* Your assignment *
Search the entries for the word "Antwort". Copy each line in which it is found.

(Records from a data source)
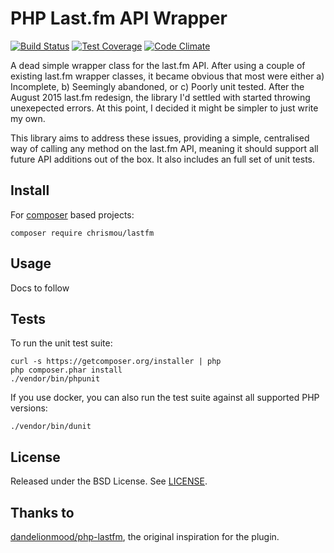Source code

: # PHP Last.fm API Wrapper

[![Build Status](https://travis-ci.org/chrismou/php-lastfm-wrapper.svg?branch=master)](https://travis-ci.org/chrismou/php-lastfm-wrapper)
[![Test Coverage](https://codeclimate.com/github/chrismou/php-lastfm-wrapper/badges/coverage.svg)](https://codeclimate.com/github/chrismou/php-lastfm-wrapper/coverage)
[![Code Climate](https://codeclimate.com/github/chrismou/php-lastfm-wrapper/badges/gpa.svg)](https://codeclimate.com/github/chrismou/php-lastfm-wrapper)

A dead simple wrapper class for the last.fm API. After using a couple of existing last.fm wrapper classes, it became 
obvious that most were either a) Incomplete, b) Seemingly abandoned, or c) Poorly unit tested. After the August 2015 last.fm
redesign, the library I'd settled with started throwing unexepected errors. At this point, I decided it might be simpler 
to just write my own.

This library aims to address these issues, providing a simple, centralised way of calling any method on the last.fm API, 
meaning it should support all future API additions out of the box. It also includes an full set of unit tests.


## Install

For [composer](http://getcomposer.org) based projects:

```
composer require chrismou/lastfm
```

## Usage

Docs to follow

## Tests

To run the unit test suite:

```
curl -s https://getcomposer.org/installer | php
php composer.phar install
./vendor/bin/phpunit
```

If you use docker, you can also run the test suite against all supported PHP versions:
```
./vendor/bin/dunit
```

## License

Released under the BSD License. See [LICENSE](LICENSE.md).

## Thanks to

[dandelionmood/php-lastfm](https://github.com/dandelionmood/php-lastfm), the original inspiration for the plugin.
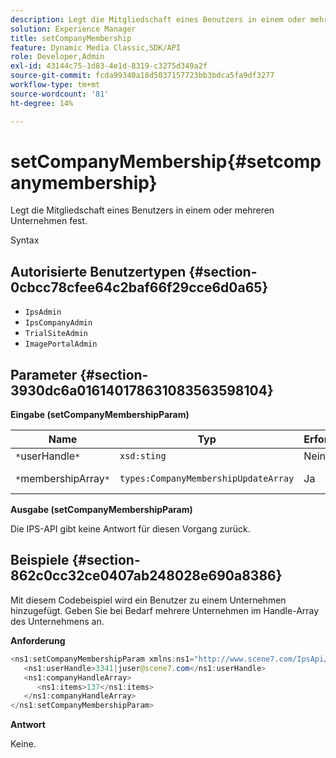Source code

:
 ```yaml
---
description: Legt die Mitgliedschaft eines Benutzers in einem oder mehreren Unternehmen fest.
solution: Experience Manager
title: setCompanyMembership
feature: Dynamic Media Classic,SDK/API
role: Developer,Admin
exl-id: 43144c75-1d83-4e1d-8319-c3275d349a2f
source-git-commit: fcda99340a18d5037157723bb3bdca5fa9df3277
workflow-type: tm+mt
source-wordcount: '81'
ht-degree: 14%

---
```


# setCompanyMembership{#setcompanymembership}

Legt die Mitgliedschaft eines Benutzers in einem oder mehreren Unternehmen fest.

Syntax

## Autorisierte Benutzertypen {#section-0cbcc78cfee64c2baf66f29cce6d0a65}

* `IpsAdmin`
* `IpsCompanyAdmin`
* `TrialSiteAdmin`
* `ImagePortalAdmin`

## Parameter {#section-3930dc6a016140178631083563598104}

**Eingabe (setCompanyMembershipParam)**

| Name | Typ | Erforderlich | Beschreibung |
|---|---|---|---|
| `*`userHandle`*` | `xsd:sting` | Nein | Benutzerhandbuch. |
| `*`membershipArray`*` | `types:CompanyMembershipUpdateArray` | Ja | Array von Unternehmen. |

**Ausgabe (setCompanyMembershipParam)**

Die IPS-API gibt keine Antwort für diesen Vorgang zurück.

## Beispiele {#section-862c0cc32ce0407ab248028e690a8386}

Mit diesem Codebeispiel wird ein Benutzer zu einem Unternehmen hinzugefügt. Geben Sie bei Bedarf mehrere Unternehmen im Handle-Array des Unternehmens an.

**Anforderung**

```java
<ns1:setCompanyMembershipParam xmlns:ns1="http://www.scene7.com/IpsApi/xsd">
   <ns1:userHandle>3341|juser@scene7.com</ns1:userHandle>
   <ns1:companyHandleArray>
      <ns1:items>137</ns1:items>
   </ns1:companyHandleArray>
</ns1:setCompanyMembershipParam>
```

**Antwort**

Keine.
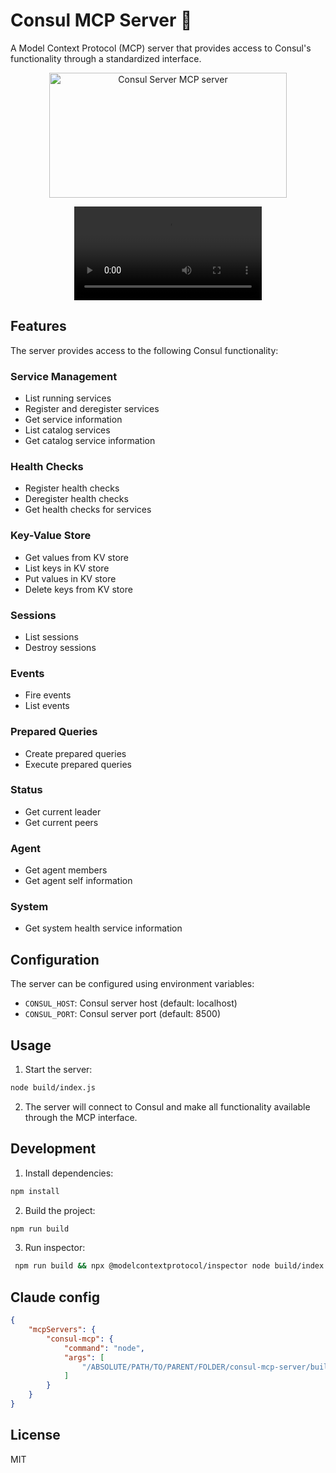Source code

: # Consul MCP Server 🚀 

A Model Context Protocol (MCP) server that provides access to Consul's functionality through a standardized interface.
<p align="center">
<a  href="https://glama.ai/mcp/servers/@kocierik/consul-mcp-server">
  <img width="380" height="200" src="https://glama.ai/mcp/servers/@kocierik/consul-mcp-server/badge" alt="Consul Server MCP server" />
</a>
<center>
<video src="https://github.com/user-attachments/assets/81bf7d70-e837-4c99-8312-2c85ccace1f4"></video>
</center>
</p>

## Features
The server provides access to the following Consul functionality:

### Service Management
- List running services
- Register and deregister services
- Get service information
- List catalog services
- Get catalog service information

### Health Checks
- Register health checks
- Deregister health checks
- Get health checks for services

### Key-Value Store
- Get values from KV store
- List keys in KV store
- Put values in KV store
- Delete keys from KV store

### Sessions
- List sessions
- Destroy sessions

### Events
- Fire events
- List events

### Prepared Queries
- Create prepared queries
- Execute prepared queries

### Status
- Get current leader
- Get current peers

### Agent
- Get agent members
- Get agent self information

### System
- Get system health service information

## Configuration

The server can be configured using environment variables:

- `CONSUL_HOST`: Consul server host (default: localhost)
- `CONSUL_PORT`: Consul server port (default: 8500)

## Usage

1. Start the server:
```bash
node build/index.js
```

2. The server will connect to Consul and make all functionality available through the MCP interface.

## Development

1. Install dependencies:
```bash
npm install
```

2. Build the project:
```bash
npm run build
```

3. Run inspector:
```bash
 npm run build && npx @modelcontextprotocol/inspector node build/index.js
```

## Claude config

```json
{
    "mcpServers": {
        "consul-mcp": {
            "command": "node",
            "args": [
                "/ABSOLUTE/PATH/TO/PARENT/FOLDER/consul-mcp-server/build/index.js"
            ]
        }
    }
}
```

## License

MIT
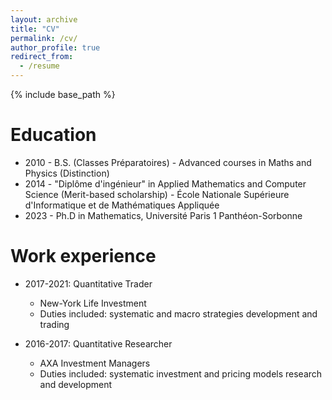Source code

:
 ```yaml
---
layout: archive
title: "CV"
permalink: /cv/
author_profile: true
redirect_from:
  - /resume
---
```


{% include base_path %}

Education
======
* 2010 - B.S. (Classes Préparatoires) - Advanced courses in Maths and Physics (Distinction)
* 2014 - "Diplôme d'ingénieur" in Applied Mathematics and Computer Science (Merit-based scholarship) - École Nationale Supérieure d'Informatique et de Mathématiques Appliquée
* 2023 - Ph.D in Mathematics, Université Paris 1 Panthéon-Sorbonne

Work experience
======
* 2017-2021: Quantitative Trader
  * New-York Life Investment
  * Duties included: systematic and macro strategies development and trading

* 2016-2017: Quantitative Researcher
  * AXA Investment Managers
  * Duties included: systematic investment and pricing models research and development
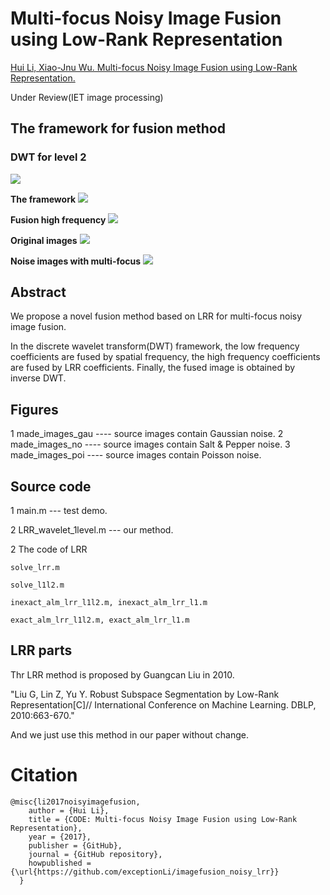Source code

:# Multi-focus Noisy Image Fusion using Low-Rank Representation

[Hui Li, Xiao-Jnu Wu. Multi-focus Noisy Image Fusion using Low-Rank Representation.](https://arxiv.org/abs/1804.09325)

Under Review(IET image processing)

## The framework for fusion method

### <b>DWT for level 2</b>
![](https://github.com/exceptionLi/imagefusion_noisy_lrr/blob/master/framework/dwt_images.png)

<b>The framework</b>
![](https://github.com/exceptionLi/imagefusion_noisy_lrr/blob/master/framework/framework.png)

<b>Fusion high frequency</b>
![](https://github.com/exceptionLi/imagefusion_noisy_lrr/blob/master/framework/fusion_high.png)

<b>Original images</b>
![](https://github.com/exceptionLi/imagefusion_noisy_lrr/blob/master/framework/original_images.png)

<b>Noise images with multi-focus</b>
![](https://github.com/exceptionLi/imagefusion_noisy_lrr/blob/master/framework/nosie_example.png)

## Abstract

We propose a novel fusion method based on LRR for multi-focus noisy image fusion. 

In the discrete wavelet transform(DWT) framework, the low frequency coefficients are fused by spatial frequency, the high frequency coefficients are fused by LRR coefficients. Finally, the fused image is obtained by inverse DWT. 


## Figures
1 made_images_gau ---- source images contain Gaussian noise.
2 made_images_no  ---- source images contain Salt & Pepper noise.
3 made_images_poi ---- source images contain Poisson noise.


## Source code
1 main.m --- test demo.

2 LRR_wavelet_1level.m --- our method.

2 The code of LRR

	solve_lrr.m

	solve_l1l2.m

	inexact_alm_lrr_l1l2.m, inexact_alm_lrr_l1.m

	exact_alm_lrr_l1l2.m, exact_alm_lrr_l1.m

## LRR parts
Thr LRR method is proposed by Guangcan Liu in 2010.

"Liu G, Lin Z, Yu Y. Robust Subspace Segmentation by Low-Rank Representation[C]// International Conference on Machine Learning. DBLP, 2010:663-670."

And we just use this method in our paper without change.


# Citation
```
@misc{li2017noisyimagefusion,
    author = {Hui Li},
    title = {CODE: Multi-focus Noisy Image Fusion using Low-Rank Representation},
    year = {2017},
    publisher = {GitHub},
    journal = {GitHub repository},
    howpublished = {\url{https://github.com/exceptionLi/imagefusion_noisy_lrr}}
  }
```

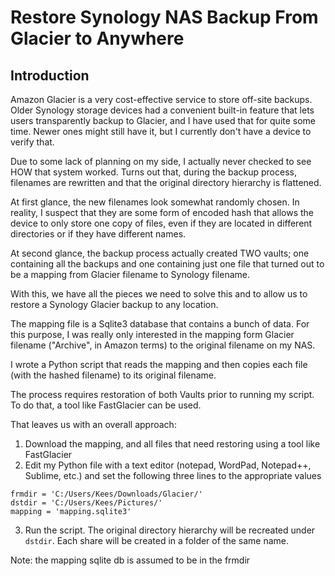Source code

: # Restore Synology NAS Backup From Glacier to Anywhere

## Introduction

Amazon Glacier is a very cost-effective service to store off-site backups. Older Synology storage devices had a convenient built-in feature that lets users transparently backup to Glacier, and I have used that for quite some time. Newer ones might still have it, but I currently don't have a device to verify that.

Due to some lack of planning on my side, I actually never checked to see HOW that system worked. Turns out that, during the backup process, filenames are rewritten and that the original directory hierarchy is flattened. 

At first glance, the new filenames look somewhat randomly chosen. In reality, I suspect that they are some form of encoded hash that allows the device to only store one copy of files, even if they are located in different directories or if they have different names.

At second glance, the backup process actually created TWO vaults; one containing all the backups and one containing just one file that turned out to be a mapping from Glacier filename to Synology filename.

With this, we have all the pieces we need to solve this and to allow us to restore a Synology Glacier backup to any location.

The mapping file is a Sqlite3 database that contains a bunch of data. For this purpose, I was really only interested in the mapping form Glacier filename ("Archive", in Amazon terms) to the original filename on my NAS. 

I wrote a Python script that reads the mapping and then copies each file (with the hashed filename) to its original filename.

The process requires restoration of both Vaults prior to running my script. To do that, a tool like FastGlacier can be used. 

That leaves us with an overall approach:

1) Download the mapping, and all files that need restoring using a tool like FastGlacier
2) Edit my Python file with a text editor (notepad, WordPad, Notepad++, Sublime, etc.) and set the following three lines to the appropriate values

```
frmdir = 'C:/Users/Kees/Downloads/Glacier/'
dstdir = 'C:/Users/Kees/Pictures/'
mapping = 'mapping.sqlite3'
```

3) Run the script. The original directory hierarchy will be recreated under `dstdir`. Each share will be created in a folder of the same name.

Note: the mapping sqlite db is assumed to be in the frmdir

* Result for this task *
Die IPS-API gibt keine Antwort für diesen Vorgang zurück.
**Antwort**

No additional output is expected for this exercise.